• [Problem requirements]:
Give back exactly the lines from the start of the listing to the line containing "## [622] Iterative", inclusive, and nothing beyond them.
[The records — start]
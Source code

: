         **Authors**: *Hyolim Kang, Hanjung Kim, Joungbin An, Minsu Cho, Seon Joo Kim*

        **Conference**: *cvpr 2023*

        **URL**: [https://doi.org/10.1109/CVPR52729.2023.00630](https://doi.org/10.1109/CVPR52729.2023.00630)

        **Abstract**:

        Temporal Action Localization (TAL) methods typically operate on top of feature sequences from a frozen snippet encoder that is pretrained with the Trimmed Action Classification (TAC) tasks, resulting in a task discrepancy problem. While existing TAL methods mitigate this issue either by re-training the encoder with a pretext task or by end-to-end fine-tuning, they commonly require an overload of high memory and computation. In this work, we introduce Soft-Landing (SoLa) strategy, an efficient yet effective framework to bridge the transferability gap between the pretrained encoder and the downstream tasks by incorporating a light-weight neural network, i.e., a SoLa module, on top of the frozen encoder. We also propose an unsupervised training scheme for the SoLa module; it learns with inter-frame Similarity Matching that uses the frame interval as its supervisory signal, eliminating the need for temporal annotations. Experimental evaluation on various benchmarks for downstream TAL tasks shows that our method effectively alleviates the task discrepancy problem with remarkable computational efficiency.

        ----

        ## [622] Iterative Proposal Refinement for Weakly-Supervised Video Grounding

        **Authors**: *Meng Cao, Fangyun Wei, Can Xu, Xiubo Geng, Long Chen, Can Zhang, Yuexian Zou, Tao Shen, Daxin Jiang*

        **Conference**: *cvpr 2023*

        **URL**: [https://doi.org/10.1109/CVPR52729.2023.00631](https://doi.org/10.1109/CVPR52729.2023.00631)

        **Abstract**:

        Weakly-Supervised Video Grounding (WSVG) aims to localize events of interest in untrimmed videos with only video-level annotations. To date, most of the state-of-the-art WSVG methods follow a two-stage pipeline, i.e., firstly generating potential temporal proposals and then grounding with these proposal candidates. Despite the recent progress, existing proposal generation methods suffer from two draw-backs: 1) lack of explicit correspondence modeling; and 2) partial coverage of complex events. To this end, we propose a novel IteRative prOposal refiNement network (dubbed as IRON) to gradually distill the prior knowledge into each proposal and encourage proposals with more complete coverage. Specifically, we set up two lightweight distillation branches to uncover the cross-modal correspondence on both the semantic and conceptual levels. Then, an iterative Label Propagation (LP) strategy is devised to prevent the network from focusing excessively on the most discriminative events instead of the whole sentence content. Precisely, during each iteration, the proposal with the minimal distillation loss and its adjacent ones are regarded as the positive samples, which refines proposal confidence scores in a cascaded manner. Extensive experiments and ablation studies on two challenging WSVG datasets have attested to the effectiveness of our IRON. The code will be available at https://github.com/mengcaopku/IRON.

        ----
[The records — finish]
• [Written solution]:
Source code

:         **Authors**: *Hyolim Kang, Hanjung Kim, Joungbin An, Minsu Cho, Seon Joo Kim*

        **Conference**: *cvpr 2023*

        **URL**: [https://doi.org/10.1109/CVPR52729.2023.00630](https://doi.org/10.1109/CVPR52729.2023.00630)

        **Abstract**:

        Temporal Action Localization (TAL) methods typically operate on top of feature sequences from a frozen snippet encoder that is pretrained with the Trimmed Action Classification (TAC) tasks, resulting in a task discrepancy problem. While existing TAL methods mitigate this issue either by re-training the encoder with a pretext task or by end-to-end fine-tuning, they commonly require an overload of high memory and computation. In this work, we introduce Soft-Landing (SoLa) strategy, an efficient yet effective framework to bridge the transferability gap between the pretrained encoder and the downstream tasks by incorporating a light-weight neural network, i.e., a SoLa module, on top of the frozen encoder. We also propose an unsupervised training scheme for the SoLa module; it learns with inter-frame Similarity Matching that uses the frame interval as its supervisory signal, eliminating the need for temporal annotations. Experimental evaluation on various benchmarks for downstream TAL tasks shows that our method effectively alleviates the task discrepancy problem with remarkable computational efficiency.

        ----

        ## [622] Iterative Proposal Refinement for Weakly-Supervised Video Grounding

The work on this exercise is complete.